In einer gemeinsamen Studie mit der Technischen Universität München (TUM) wollten die Berater herausfinden, welche Faktoren zur Arbeitgeberattraktivität besonders relevant sind. Sie sprachen mit jungen IT-Professionals aus neun verschiedenen Sektoren außerhalb der IT-Branche. Die Interviewten mit zwei bis fünf Jahren Berufserfahrung hatten jeweils überdurchschnittliche Abschlussnoten und waren in stark nachgefragten IT-Positionen tätig.
Was macht ein Unternehmen attraktiv für IT-Talente?
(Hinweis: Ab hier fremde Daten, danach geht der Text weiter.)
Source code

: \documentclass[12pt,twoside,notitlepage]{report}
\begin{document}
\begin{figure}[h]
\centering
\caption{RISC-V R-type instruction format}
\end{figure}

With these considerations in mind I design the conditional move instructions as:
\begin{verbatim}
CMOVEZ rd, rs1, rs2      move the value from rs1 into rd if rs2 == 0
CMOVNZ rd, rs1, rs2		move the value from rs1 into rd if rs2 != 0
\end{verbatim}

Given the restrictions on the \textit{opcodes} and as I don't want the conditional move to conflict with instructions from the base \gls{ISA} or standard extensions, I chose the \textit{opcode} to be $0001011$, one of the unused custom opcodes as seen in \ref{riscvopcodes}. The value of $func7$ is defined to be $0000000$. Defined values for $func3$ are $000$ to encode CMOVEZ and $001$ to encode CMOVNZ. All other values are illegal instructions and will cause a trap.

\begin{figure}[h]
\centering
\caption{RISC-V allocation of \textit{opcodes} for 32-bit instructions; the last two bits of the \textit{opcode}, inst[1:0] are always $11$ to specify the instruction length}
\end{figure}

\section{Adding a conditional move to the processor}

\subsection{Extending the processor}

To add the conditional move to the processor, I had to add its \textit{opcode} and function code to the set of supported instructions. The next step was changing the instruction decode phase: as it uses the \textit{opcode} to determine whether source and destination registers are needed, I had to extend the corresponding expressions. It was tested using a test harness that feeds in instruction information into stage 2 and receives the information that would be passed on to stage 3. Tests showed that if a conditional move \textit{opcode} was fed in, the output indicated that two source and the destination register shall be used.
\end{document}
Aus den Gesprächen leiteten die Studienautoren ein Ranking der wichtigsten Arbeitgeberkriterien ab:
Kriterium 1: Tätigkeit mit Sinn
IT-Talente möchten durch ihre Tätigkeit einen sichtbaren Beitrag zu den Unternehmenszielen leisten, der zu Veränderungen führt - bei den Mitarbeitern, in der physischen Welt durch das Einbinden von IT in Produkte oder für die ganze Gesellschaft. Ein Teilnehmer drückte es so aus: "Es geht auch um die Frage, wie effektiv ich dort sein kann. (…) Mich fasziniert es, das Leben anderer Menschen auf irgendeine Weise ein wenig besser zu machen. Und ich möchte bei meinem Arbeitgeber sehen, dass genau das möglich ist."
Kriterium 2: Selbstverwirklichung
IT-Talente suchen und schätzen intellektuelle, vielseitige und anspruchsvolle Aufgaben und Projekte, die Ihren Fähigkeiten entsprechen.
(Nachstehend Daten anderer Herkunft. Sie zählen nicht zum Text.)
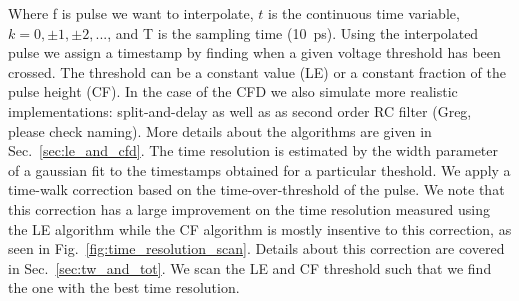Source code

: \documentclass[preprint,1p]{elsarticle}
\begin{document}
Where f is pulse we want to interpolate, $t$ is the continuous time variable,
$k =0, \pm 1, \pm 2, ...$, and T is the sampling time (10~\si{ps}).
Using the interpolated pulse we assign a timestamp by finding when
a given voltage threshold has been crossed. The threshold can be a constant value (LE) or a constant fraction
 of the pulse height (CF).
In the case of the CFD we also simulate more realistic implementations: {\color{red}split-and-delay as well as as second order RC filter (Greg, please check naming)}.
 More details about the algorithms are given in Sec.~\ref{sec:le_and_cfd}. The time resolution is estimated by the width parameter
of a gaussian fit to the timestamps obtained for a particular theshold. We apply a time-walk correction based on the
time-over-threshold of the pulse. We note that this correction has a large improvement on the time resolution measured
using the LE algorithm while the CF algorithm is mostly insentive to this correction, as seen in Fig.~\ref{fig:time_resolution_scan}.
Details about this correction are covered in Sec.~\ref{sec:tw_and_tot}.
We scan the LE and CF threshold such that we find the one with the best time resolution.
\end{document}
Kriterium 3: Work-Life-Balance
Die Studienteilnehmer setzen das Thema Work-Life-Balance mit Flexibilität und Familienfreundlichkeit gleich. Sie schätzen es, in ihrer Rolle sowohl zeitlich als auch örtlich ungebunden zu sein: "Ich suche einen Arbeitgeber, bei dem eine freie Gestaltung der Arbeitszeiten und des Arbeitsortes möglich ist", erklärte ein Befragter.
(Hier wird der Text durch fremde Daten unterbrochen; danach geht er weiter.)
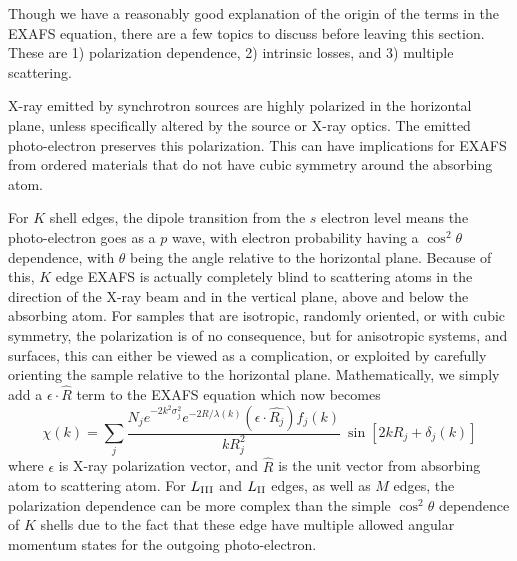 Though we have a reasonably good explanation of the origin of the terms in
the EXAFS equation, there are a few topics to discuss before leaving this
section.  These are 1) polarization dependence, 2) intrinsic losses, and
3) multiple scattering.

X-ray emitted by synchrotron sources are highly polarized in the horizontal
plane, unless specifically altered by the source or X-ray optics.   The
emitted photo-electron preserves this polarization.  This can have
implications for EXAFS from ordered materials that do not have cubic
symmetry around the absorbing atom.

For $K$ shell edges, the dipole transition from the $s$ electron level means
the photo-electron goes as a $p$ wave, with electron probability having a
$\cos^2\theta$ dependence, with $\theta$ being the angle relative to the
horizontal plane.   Because of this, $K$ edge EXAFS is actually completely
blind to scattering atoms in the direction of the X-ray beam and  in the
vertical plane, above and below the absorbing atom.   For samples that are
isotropic, randomly oriented, or with cubic symmetry, the polarization is
of no consequence, but for anisotropic systems, and surfaces, this can
either be viewed as a complication, or exploited by carefully orienting the
sample relative to the horizontal plane.  Mathematically, we simply add
a $\epsilon \cdot \hat{R}$ term to the EXAFS equation which now becomes
\begin{equation}
  \chi(k) = \sum_j {
    {{ \frac{N_j e^{-2k^2\sigma_j^2}
          e^{-2R/\lambda(k)}(\epsilon \cdot \hat{R_j}) f_j(k) }{kR_j^2}}}\>
      \sin[2kR_j + \delta_j(k)] }
      \label{Eq:xafs_withpolar}
\end{equation}
\noindent
where $\epsilon$ is X-ray polarization vector, and $\hat{R}$ is the unit vector from
absorbing atom to scattering atom.  For  $L_{\rm{III}}$ and $L_{\rm{ II}}$
edges, as well as $M$ edges, the polarization dependence can be more
complex than the simple $\cos^2\theta$ dependence of $K$ shells due to the
fact that these edge have multiple allowed angular momentum states for the
outgoing photo-electron.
Kriterium 4: Karriere, Kompetenz und persönliche Weiterentwicklung
IT-Talenten ist es wichtig, sich schnell neues Wissen anzueignen. Sie wollen zudem ihre Hard- und Softskills verbessern. Darüber hinaus sind die Karrierewege bei ihrem Arbeitgeber ein wichtiges Kriterium. Ein Teilnehmer erklärte dazu: "Ich habe mich gefragt, welcher Job der schnellste Weg ist, um so weit wie möglich zu kommen - in Bezug auf meine technischen Fähigkeiten und Fertigkeiten, aber auch hinsichtlich Projektmanagement und meiner Karriere."
Kriterium 5: Entlohnung und Sozialleistungen
Natürlich will der IT-Nachwuchs auch angemessen entlohnt werden. Geht es um allgemeine Zusatzleistungen, zählt vor allem die richtige Mischung. Wenn Benefits die persönlichen Interessen widerspiegeln oder sich entsprechend anpassen lassen, ist das ein weiterer Pluspunkt.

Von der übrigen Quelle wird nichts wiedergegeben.